[libvirt] (Dropping) OOM Handling in libvirt

Mon May 13 10:17:45 UTC 2019

This is a long mail about ENOMEM (OOM) handling in libvirt. The executive
summary is that it is not worth the maint cost because:

  - this code will almost never run on Linux hosts

  - if it does run it will likely have bad behaviour silently dropping
    data or crashing the process

  - apps using libvirt often do so via a non-C language that aborts/exits
    the app on OOM regardless, or use other C libraries that abort

  - we can build a system that is more reliable when OOM happens by
    not catching OOM, instead simply letting apps exit, restart and
    carry on where they left off

The long answer follows...

The background
==============

Since the first commit libvirt has attempted to handle out of memory (OOM)
errors in the same way it does for any other problem. Namely, a virError will
be raised, and the method will jump to its cleanup/error label. The error
bubbles up the stack and in theory someone or something will catch this and do
something sensible/useful. This has long been considered "best practice" for
most C libraries, especially those used for system services. This mail makes
the argument that it is in fact /not/ "best practice" to try to handle OOM.

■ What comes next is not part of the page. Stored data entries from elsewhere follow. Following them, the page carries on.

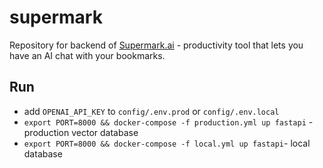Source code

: # supermark
Repository for backend of [Supermark.ai](https://app.supermark.ai) - productivity tool that lets you have an AI chat with your bookmarks.

## Run
- add `OPENAI_API_KEY` to `config/.env.prod` or `config/.env.local`
- `export PORT=8000 && docker-compose -f production.yml up fastapi` - production vector database
- `export PORT=8000 && docker-compose -f local.yml up fastapi`- local database
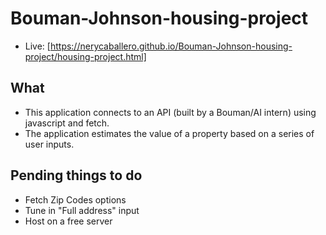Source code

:# Bouman-Johnson-housing-project

- Live: [https://nerycaballero.github.io/Bouman-Johnson-housing-project/housing-project.html]

## What
- This application connects to an API  (built by a Bouman/AI intern) using javascript and fetch.
- The application estimates the value of a property based on a series of user inputs.

## Pending things to do
- Fetch Zip Codes options
- Tune in "Full address" input
- Host on a free server

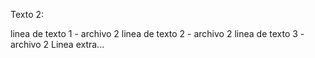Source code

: Texto 2:

linea de texto 1 - archivo 2
linea de texto 2 - archivo 2
linea de texto 3 - archivo 2
Linea extra...
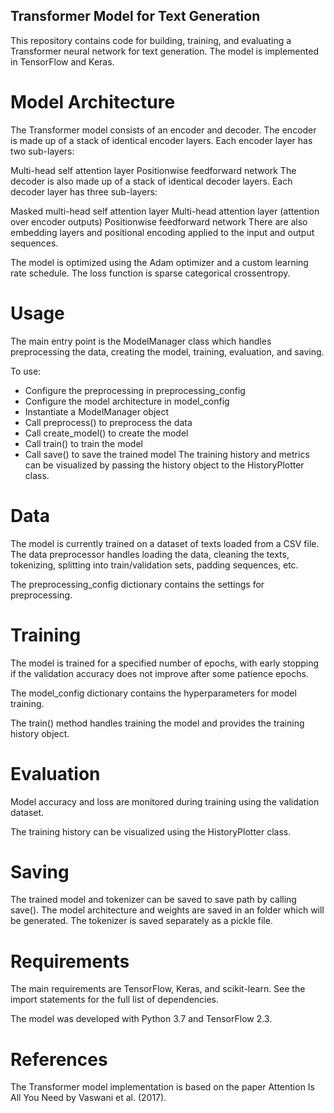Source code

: ## Transformer Model for Text Generation
This repository contains code for building, training, and evaluating a Transformer neural network for text generation. The model is implemented in TensorFlow and Keras.

# Model Architecture
The Transformer model consists of an encoder and decoder. The encoder is made up of a stack of identical encoder layers. Each encoder layer has two sub-layers:

Multi-head self attention layer
Positionwise feedforward network
The decoder is also made up of a stack of identical decoder layers. Each decoder layer has three sub-layers:

Masked multi-head self attention layer
Multi-head attention layer (attention over encoder outputs)
Positionwise feedforward network
There are also embedding layers and positional encoding applied to the input and output sequences.

The model is optimized using the Adam optimizer and a custom learning rate schedule. The loss function is sparse categorical crossentropy.

# Usage
The main entry point is the ModelManager class which handles preprocessing the data, creating the model, training, evaluation, and saving.

To use:

* Configure the preprocessing in preprocessing_config
* Configure the model architecture in model_config
* Instantiate a ModelManager object
* Call preprocess() to preprocess the data
* Call create_model() to create the model
* Call train() to train the model
* Call save() to save the trained model
The training history and metrics can be visualized by passing the history object to the HistoryPlotter class.

# Data
The model is currently trained on a dataset of texts loaded from a CSV file. The data preprocessor handles loading the data, cleaning the texts, tokenizing, splitting into train/validation sets, padding sequences, etc.

The preprocessing_config dictionary contains the settings for preprocessing.

# Training
The model is trained for a specified number of epochs, with early stopping if the validation accuracy does not improve after some patience epochs.

The model_config dictionary contains the hyperparameters for model training.

The train() method handles training the model and provides the training history object.

# Evaluation
Model accuracy and loss are monitored during training using the validation dataset.

The training history can be visualized using the HistoryPlotter class.

# Saving
The trained model and tokenizer can be saved to save path by calling save(). The model architecture and weights are saved in an folder which will be generated. The tokenizer is saved separately as a pickle file.

# Requirements
The main requirements are TensorFlow, Keras, and scikit-learn. See the import statements for the full list of dependencies.

The model was developed with Python 3.7 and TensorFlow 2.3.

# References
The Transformer model implementation is based on the paper Attention Is All You Need by Vaswani et al. (2017).
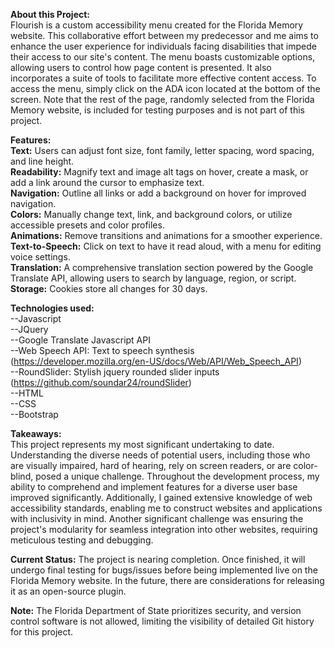 <b>About this Project:</b><br/>
Flourish is a custom accessibility menu created for the Florida Memory website. This collaborative effort between my predecessor and me aims to enhance the user experience for individuals facing disabilities that impede their access to our site's content. The menu boasts customizable options, allowing users to control how page content is presented. It also incorporates a suite of tools to facilitate more effective content access. To access the menu, simply click on the ADA icon located at the bottom of the screen. Note that the rest of the page, randomly selected from the Florida Memory website, is included for testing purposes and is not part of this project.

<b>Features:</b><br/>
<b>Text:</b> Users can adjust font size, font family, letter spacing, word spacing, and line height.<br/>
<b>Readability:</b> Magnify text and image alt tags on hover, create a mask, or add a link around the cursor to emphasize text.<br/>
<b>Navigation:</b> Outline all links or add a background on hover for improved navigation.<br/>
<b>Colors:</b> Manually change text, link, and background colors, or utilize accessible presets and color profiles.<br/>
<b>Animations:</b> Remove transitions and animations for a smoother experience.<br/>
<b>Text-to-Speech:</b> Click on text to have it read aloud, with a menu for editing voice settings.<br/>
<b>Translation:</b> A comprehensive translation section powered by the Google Translate API, allowing users to search by language, region, or script.<br/>
<b>Storage:</b> Cookies store all changes for 30 days.<br/>

<b>Technologies used:</b><br/> 
--Javascript<br/>
--JQuery<br/>
--Google Translate Javascript API<br/>
--Web Speech API: Text to speech synthesis (<a>https://developer.mozilla.org/en-US/docs/Web/API/Web_Speech_API</a>)<br/>
--RoundSlider: Stylish jquery rounded slider inputs (<a>https://github.com/soundar24/roundSlider</a>)<br/>
--HTML<br/>
--CSS<br/>
--Bootstrap<br/>

<b>Takeaways:</b><br/>
This project represents my most significant undertaking to date. Understanding the diverse needs of potential users, including those who are visually impaired, hard of hearing, rely on screen readers, or are color-blind, posed a unique challenge. Throughout the development process, my ability to comprehend and implement features for a diverse user base improved significantly. Additionally, I gained extensive knowledge of web accessibility standards, enabling me to construct websites and applications with inclusivity in mind. Another significant challenge was ensuring the project's modularity for seamless integration into other websites, requiring meticulous testing and debugging.

<b>Current Status:</b>
The project is nearing completion. Once finished, it will undergo final testing for bugs/issues before being implemented live on the Florida Memory website. In the future, there are considerations for releasing it as an open-source plugin.

<b>Note:</b>
The Florida Department of State prioritizes security, and version control software is not allowed, limiting the visibility of detailed Git history for this project.
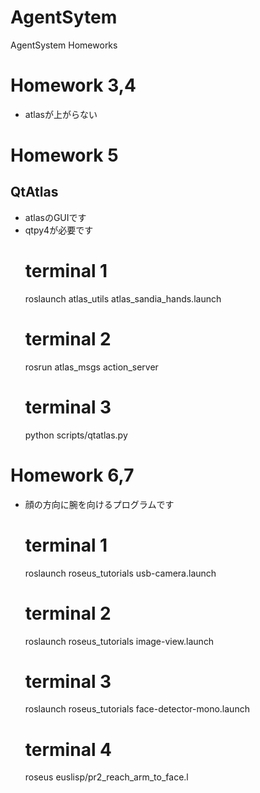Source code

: AgentSytem
==========

AgentSystem Homeworks

# Homework 3,4
- atlasが上がらない

# Homework 5

## QtAtlas

- atlasのGUIです
- qtpy4が必要です
    # terminal 1
    roslaunch atlas_utils atlas_sandia_hands.launch
    # terminal 2
    rosrun atlas_msgs action_server
    # terminal 3
    python scripts/qtatlas.py
    
# Homework 6,7

- 顔の方向に腕を向けるプログラムです
    # terminal 1
    roslaunch roseus_tutorials usb-camera.launch 
    # terminal 2
    roslaunch roseus_tutorials image-view.launch 
    # terminal 3
    roslaunch roseus_tutorials face-detector-mono.launch 
    # terminal 4
    roseus euslisp/pr2_reach_arm_to_face.l
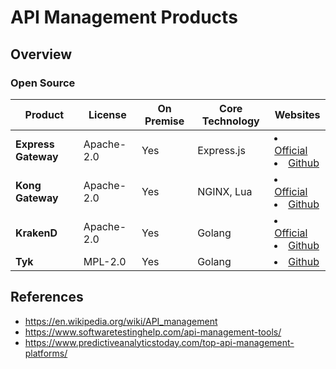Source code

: # API Management Products

## Overview
### Open Source
| Product | License | On Premise | Core Technology | Websites |
|----|----|----|----|----|
| **Express Gateway** | Apache-2.0 | Yes | Express.js | <li>[Official](https://www.express-gateway.io/)<li>[Github](https://github.com/ExpressGateway/express-gateway) |
| **Kong Gateway** | Apache-2.0 | Yes | NGINX, Lua | <li>[Official](https://konghq.com/kong/)<li>[Github](https://github.com/kong/kong) |
| **KrakenD** | Apache-2.0 | Yes | Golang | <li>[Official](https://www.krakend.io/)<li>[Github](https://github.com/devopsfaith/krakend) |
| **Tyk** | MPL-2.0 | Yes | Golang | <li>[Github](https://github.com/TykTechnologies/tyk) |

## References
- https://en.wikipedia.org/wiki/API_management
- https://www.softwaretestinghelp.com/api-management-tools/
- https://www.predictiveanalyticstoday.com/top-api-management-platforms/
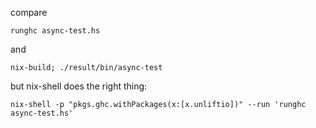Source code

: compare

`runghc async-test.hs`

and

`nix-build; ./result/bin/async-test`

but nix-shell does the right thing:

`nix-shell -p "pkgs.ghc.withPackages(x:[x.unliftio])" --run 'runghc async-test.hs'`
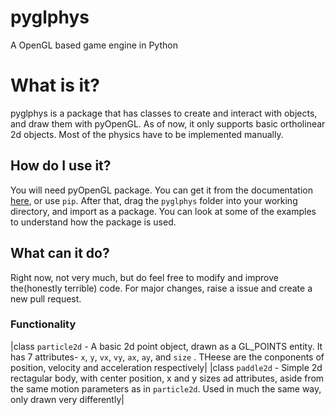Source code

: # pyglphys
A OpenGL based game engine in Python

# What is it?
pyglphys is a package that has classes to create and interact with objects, and draw them with pyOpenGL.
As of now, it only supports basic ortholinear 2d objects. Most of the physics have to be implemented manually.

## How do I use it?
You will need pyOpenGL package. You can get it from the documentation [here](http://pyopengl.sourceforge.net/documentation/index.html), or use `pip`.
After that, drag the `pyglphys` folder into your working directory, and import as a package. 
You can look at some of the examples to understand how the package is used.

## What can it do?
Right now, not very much, but do feel free to modify and improve the(honestly terrible) code. For major changes, raise a issue and create a new pull request.

### Functionality
|class `particle2d` - A basic 2d point object, drawn as a GL_POINTS entity. It has 7 attributes- `x`, `y`, `vx`, `vy`, `ax`, `ay`, and `size` . THeese are the conponents of position, velocity and acceleration respectively|
|class `paddle2d` - Simple 2d rectagular body, with center position, x and y sizes ad attributes, aside from the same motion parameters as in `particle2d`. Used in much the same way, only drawn very differently|
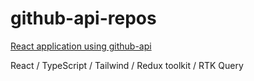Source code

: # github-api-repos

[React application using github-api](https://darnelo-inc.github.io/github-api-repos/)

React / 
TypeScript / 
Tailwind / 
Redux toolkit / 
RTK Query
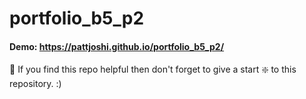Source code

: # portfolio_b5_p2
#### Demo: https://pattjoshi.github.io/portfolio_b5_p2/
🙏 If you find this repo helpful then don't forget to give a start ❇️ to this repository. :)
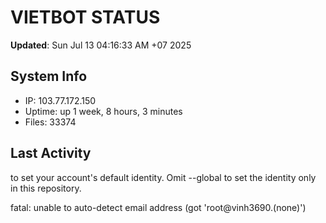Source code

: # VIETBOT STATUS
**Updated**: Sun Jul 13 04:16:33 AM +07 2025

## System Info
- IP: 103.77.172.150
- Uptime: up 1 week, 8 hours, 3 minutes
- Files: 33374

## Last Activity

to set your account's default identity.
Omit --global to set the identity only in this repository.

fatal: unable to auto-detect email address (got 'root@vinh3690.(none)')
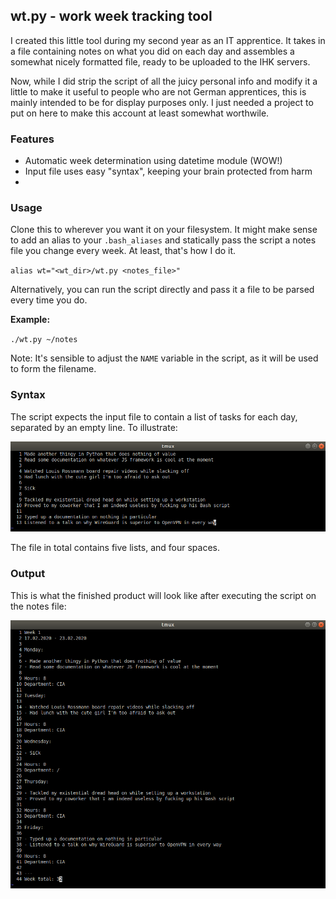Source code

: ## wt.py - work week tracking tool

I created this little tool during my second year as an IT apprentice. It takes in a file containing notes on what you did on each day and assembles a somewhat nicely formatted file, ready to be uploaded to the IHK servers.

Now, while I did strip the script of all the juicy personal info and modify it a little to make it useful to people who are not German apprentices, this is mainly intended to be for display purposes only. I just needed a project to put on here to make this account at least somewhat worthwile.

### Features

+ Automatic week determination using datetime module (WOW!)
+ Input file uses easy "syntax", keeping your brain protected from harm
+ 

### Usage

Clone this to wherever you want it on your filesystem. It might make sense to add an alias to your `.bash_aliases` and statically pass the script a notes file you change every week. At least, that's how I do it.

`alias wt="<wt_dir>/wt.py <notes_file>"`

Alternatively, you can run the script directly and pass it a file to be parsed every time you do.

__Example:__

`./wt.py ~/notes`

Note: It's sensible to adjust the `NAME` variable in the script, as it will be used to form the filename.

### Syntax

The script expects the input file to contain a list of tasks for each day, separated by an empty line. To illustrate:

![input file](before.png)

The file in total contains five lists, and four spaces.

### Output

This is what the finished product will look like after executing the script on the notes file:

![output file](after.png)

OOM handling is very difficult to get correct because it is something that
developers almost never encounter and thus the code paths are rarely run. We
designed our memory allocation APIs such that we get compile time errors if
code forgets to check the return value for failure. This is good as it
eliminates an entire class of bugs. Our error handling goto label pattern
tries to align OOM handling with other general error handling which is more
commonly tested.

We have code in the allocators which lets us run unit tests simulating the
failure of any allocation that is made during the test. Executing this is
extraordinarily time consuming as some of our unit tests have many 1000's or
even 10's of 1000's of allocations. The running time to simulate OOM for each
allocation is O(N^2) which does not scale well. As a result we've probably
only run these OOM tests a handful of times over the years.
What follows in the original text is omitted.